Predict final tender prices across countries using diverse procurement data reflecting real market and regulatory variability.
Context
Public procurement involves formal purchasing processes used by governments and public institutions.
In each procurement procedure, several suppliers submit bids, and one of the most important variables is the final bidding price.
The objective of modern procurement analytics is to understand and predict this price using historical data.
The dataset used in this notebook contains historical public procurement offers collected from multiple countries.
These datasets vary significantly due to:
- differences in procurement legislation and rules,
- differences in macroeconomic conditions and market structures,
- differences in bidder strategies and competitive intensity.
This variability makes the prediction task realistic and complex, and therefore an ideal introduction to applied machine learning.
The target variable in this notebook is Final_Price_EUR,
which represents the final awarded price of each procurement procedure, expressed in EUR.
All prices in the dataset are already converted to a common currency, ensuring that the modelling task is based on standardized and comparable monetary values.
Task description
We formulate the problem as a supervised regression task:
Objective
To develop a machine learning model capable of predicting the lowest final bidding price in a public procurement tender using historical observations.
Scope
The prediction model should be applicable across:
- multiple countries,
- various procurement categories (e.g., CPV codes),
- different economic environments and bidder behaviours.
The model should remain robust and generalizable, not tailored to a single country or a specific procurement sector.
Limitations
- The underlying dataset may be large, heterogeneous, and contain missing or inconsistent values.
- Data formats and structures may differ across country sources.
- Economic and regulatory differences make the prediction problem non-trivial and require careful preprocessing.
- The final model should generalize across contexts rather than overfit to a narrow subset of the data.
- The dataset is historical and may not fully capture future policy or market changes.
- The model is intended for educational and research purposes, not for fully automated decision-making.
Dataset
https://www.kaggle.com/competitions/bid-2-win-tender-outcome-prediction-challenge/data
The dataset includes information on public procurement procedures collected from multiple countries.

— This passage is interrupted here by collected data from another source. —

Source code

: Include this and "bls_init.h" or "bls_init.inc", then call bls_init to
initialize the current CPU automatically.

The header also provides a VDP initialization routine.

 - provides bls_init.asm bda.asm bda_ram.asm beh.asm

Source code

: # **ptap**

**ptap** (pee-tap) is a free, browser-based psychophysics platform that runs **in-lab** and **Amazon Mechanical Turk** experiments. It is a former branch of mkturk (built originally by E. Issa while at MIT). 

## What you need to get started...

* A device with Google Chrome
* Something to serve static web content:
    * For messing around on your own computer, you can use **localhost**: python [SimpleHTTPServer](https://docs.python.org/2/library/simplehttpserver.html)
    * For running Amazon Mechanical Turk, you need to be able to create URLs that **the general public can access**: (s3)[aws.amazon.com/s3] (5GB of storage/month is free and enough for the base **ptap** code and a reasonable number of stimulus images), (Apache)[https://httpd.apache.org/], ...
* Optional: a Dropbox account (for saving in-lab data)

It contains categorical and numerical features describing each tender, including tender characteristics (country, size, supply type, procedure type, CPV classification, and year), procedure and funding indicators (EU-funded status, framework agreements, GPA applicability, lots, electronic auctions), buyer-related attributes (buyer type, NUTS region, country), as well as estimated and final prices.
Files
- train.csv – contains all input variables as well as the target variable that we want to predict.
- test.csv – contains the same input variables but does not include the target.
- sample.csv – a sample submission file in the correct format
Columns
- Procurement_ID – Internal persistent id of tender generated by DIGIWHIST
- tender_country – Country of the tender.
- tender_size – Whether the tender is below of above the EU publication threshold. It is based either on the original publication (if they explicitly publish this information), or our ex post estimation based on supply type, buyer type, estimated and final contract values.
- tender_supplyType – The type of the purchase. It can have the following values: supplies, services, public works.
- tender_procedureType – Procedure type mapped to DIGIWHIST standard. It is based on the original procedure type published on the source publication that we recategorized to a standard enumeration. The DIGIWHIST categories are the following: Open, Restricted, Restricted with publication, Negotiated without publication, Competitive dialog, Design contest, Minitender, DPS purchase, Outright award, Approaching bidders, Public contest, Negotiated, Innovation Partnership, Concession, Other (national type)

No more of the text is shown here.